The idea behind asset forfeiture is to deprive criminals of property used to commit crimes and the money they make by breaking the law. Think of a coke kingpin with several houses, a yacht, a few helicopters, lots of guns and ammo, as well as a fleet of fancy cars.

When he’s busted, the empire that cocaine built is taken from him, liquidated and put toward paying for the expense that went into bringing him down. Fair enough, right?

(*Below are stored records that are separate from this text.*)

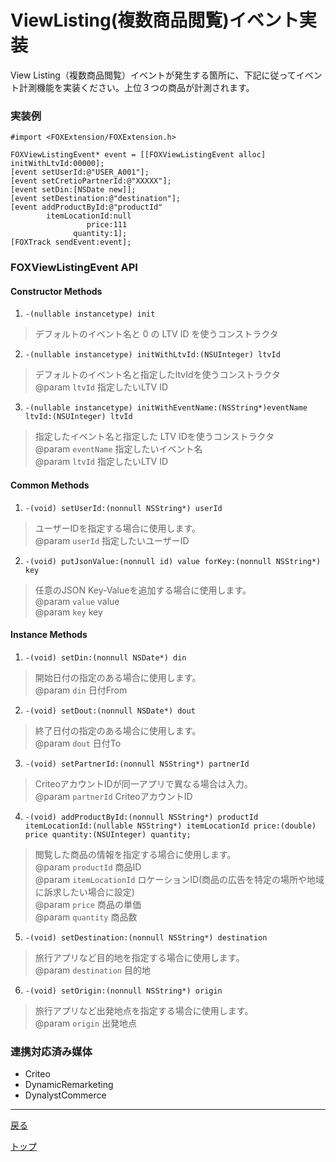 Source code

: # ViewListing(複数商品閲覧)イベント実装

View Listing（複数商品閲覧）イベントが発生する箇所に、下記に従ってイベント計測機能を実装ください。上位３つの商品が計測されます。

### 実装例

```objc
#import <FOXExtension/FOXExtension.h>

FOXViewListingEvent* event = [[FOXViewListingEvent alloc] initWithLtvId:00000];
[event setUserId:@"USER_A001"];
[event setCretioPartnerId:@"XXXXX"];
[event setDin:[NSDate new]];
[event setDestination:@"destination"];
[event addProductById:@"productId"
        itemLocationId:null
                 price:111
              quantity:1];
[FOXTrack sendEvent:event];
```

### FOXViewListingEvent API

#### Constructor Methods
1. `-(nullable instancetype) init`
> デフォルトのイベント名と 0 の LTV ID を使うコンストラクタ

2. `-(nullable instancetype) initWithLtvId:(NSUInteger) ltvId`
> デフォルトのイベント名と指定したltvIdを使うコンストラクタ
> <br/>@param `ltvId` 指定したいLTV ID

3. `-(nullable instancetype) initWithEventName:(NSString*)eventName ltvId:(NSUInteger) ltvId`
> 指定したイベント名と指定した LTV IDを使うコンストラクタ
> <br/>@param `eventName` 指定したいイベント名
> <br/>@param `ltvId` 指定したいLTV ID

#### Common Methods
1. `-(void) setUserId:(nonnull NSString*) userId`
> ユーザーIDを指定する場合に使用します。
> <br/>@param `userId` 指定したいユーザーID

2. `-(void) putJsonValue:(nonnull id) value forKey:(nonnull NSString*) key`
> 任意のJSON Key-Valueを追加する場合に使用します。
> <br/>@param `value` value
> <br/>@param `key` key


#### Instance Methods
1. `-(void) setDin:(nonnull NSDate*) din`
> 開始日付の指定のある場合に使用します。
> <br/>@param `din` 日付From

2. `-(void) setDout:(nonnull NSDate*) dout`
> 終了日付の指定のある場合に使用します。
> <br/>@param `dout` 日付To

3. `-(void) setPartnerId:(nonnull NSString*) partnerId`
> CriteoアカウントIDが同一アプリで異なる場合は入力。
> <br/>@param `partnerId` CriteoアカウントID

4. `-(void) addProductById:(nonnull NSString*) productId itemLocationId:(nullable NSString*) itemLocationId price:(double) price quantity:(NSUInteger) quantity;
`
> 閲覧した商品の情報を指定する場合に使用します。
> <br/>@param `productId` 商品ID
> <br/>@param `itemLocationId` ロケーションID(商品の広告を特定の場所や地域に訴求したい場合に設定)
> <br/>@param `price` 商品の単価
> <br/>@param `quantity` 商品数

5. `-(void) setDestination:(nonnull NSString*) destination`
> 旅行アプリなど目的地を指定する場合に使用します。
> <br/>@param `destination` 目的地

6. `-(void) setOrigin:(nonnull NSString*) origin`
> 旅行アプリなど出発地点を指定する場合に使用します。
> <br/>@param `origin` 出発地点

### 連携対応済み媒体

* Criteo
* DynamicRemarketing
* DynalystCommerce


---
[戻る](../../../track_events/README.md#supported_events)

[トップ](/4.x/lang/ja/README.md)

When it comes to drug kingpins, asset forfeiture seems just and reasonable. But every law has unintended consequences. Prior to 2002, the state’s asset forfeiture law too often resulted in property and cash being taken from innocent men and women — people who either hadn’t committed a crime or who were arrested but later acquitted. Further, the law gave law-enforcement officers a financial incentive to see every arrest as a potential opportunity for profit.

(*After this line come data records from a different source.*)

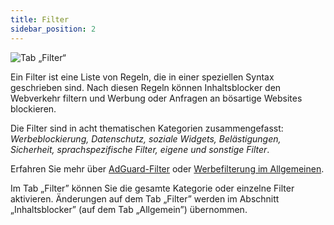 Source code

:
```yaml
---
title: Filter
sidebar_position: 2
---
```


![Tab „Filter“](https://cdn.adtidy.org/public/Adguard/Blog/AG_for_Safari_in-depth_review/Filters.png)

Ein Filter ist eine Liste von Regeln, die in einer speziellen Syntax geschrieben sind. Nach diesen Regeln können Inhaltsblocker den Webverkehr filtern und Werbung oder Anfragen an bösartige Websites blockieren.

Die Filter sind in acht thematischen Kategorien zusammengefasst: _Werbeblockierung, Datenschutz, soziale Widgets, Belästigungen, Sicherheit, sprachspezifische Filter, eigene und sonstige Filter_.

Erfahren Sie mehr über [AdGuard-Filter](/general/ad-filtering/adguard-filters) oder [Werbefilterung im Allgemeinen](/general/ad-filtering/how-ad-blocking-works).

Im Tab „Filter” können Sie die gesamte Kategorie oder einzelne Filter aktivieren. Änderungen auf dem Tab „Filter” werden im Abschnitt „Inhaltsblocker” (auf dem Tab „Allgemein”) übernommen.
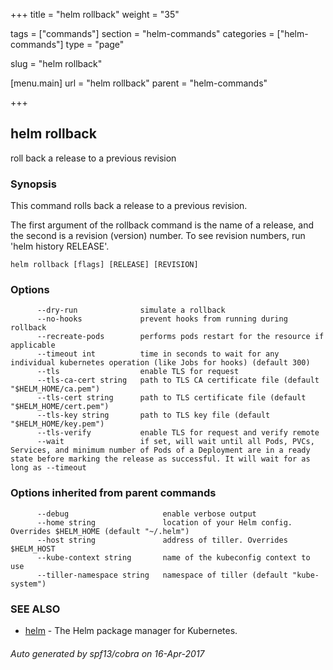 +++
title = "helm rollback"
weight = "35"

tags = ["commands"]
section = "helm-commands"
categories = ["helm-commands"]
type = "page"

slug = "helm rollback"

[menu.main]
  url = "helm rollback"
  parent = "helm-commands"

+++

## helm rollback

roll back a release to a previous revision

### Synopsis



This command rolls back a release to a previous revision.

The first argument of the rollback command is the name of a release, and the
second is a revision (version) number. To see revision numbers, run 
'helm history RELEASE'.


```
helm rollback [flags] [RELEASE] [REVISION]
```

### Options

```
      --dry-run              simulate a rollback
      --no-hooks             prevent hooks from running during rollback
      --recreate-pods        performs pods restart for the resource if applicable
      --timeout int          time in seconds to wait for any individual kubernetes operation (like Jobs for hooks) (default 300)
      --tls                  enable TLS for request
      --tls-ca-cert string   path to TLS CA certificate file (default "$HELM_HOME/ca.pem")
      --tls-cert string      path to TLS certificate file (default "$HELM_HOME/cert.pem")
      --tls-key string       path to TLS key file (default "$HELM_HOME/key.pem")
      --tls-verify           enable TLS for request and verify remote
      --wait                 if set, will wait until all Pods, PVCs, Services, and minimum number of Pods of a Deployment are in a ready state before marking the release as successful. It will wait for as long as --timeout
```

### Options inherited from parent commands

```
      --debug                     enable verbose output
      --home string               location of your Helm config. Overrides $HELM_HOME (default "~/.helm")
      --host string               address of tiller. Overrides $HELM_HOST
      --kube-context string       name of the kubeconfig context to use
      --tiller-namespace string   namespace of tiller (default "kube-system")
```

### SEE ALSO
* [helm](helm.md)	 - The Helm package manager for Kubernetes.

###### Auto generated by spf13/cobra on 16-Apr-2017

Consider the single mom who loaned her car to her cousin — only to lose it after the police pulled her cousin over and discovered marijuana seeds and a wad of cash hidden in the vehicle. It didn’t matter that the car didn’t belong to the cousin or that the woman was innocent or that losing the car was a major financial blow to her. The police sold the vehicle and pocketed the cash.

Then there was the disabled man who, prior to the state’s medical marijuana law, was busted for growing a couple of pot plants in his house. He wasn’t a dealer; he didn’t sell dope to school kids. Instead, he used marijuana to control his chronic pain. The police checked county records and saw that he’d paid off his mortgage with settlement money from the accident that deprived him of his mobility. After discovering how much money was tied up in his house, they started forfeiture proceedings, depriving a man with no job and no ability to work of his home at great profit to their agency.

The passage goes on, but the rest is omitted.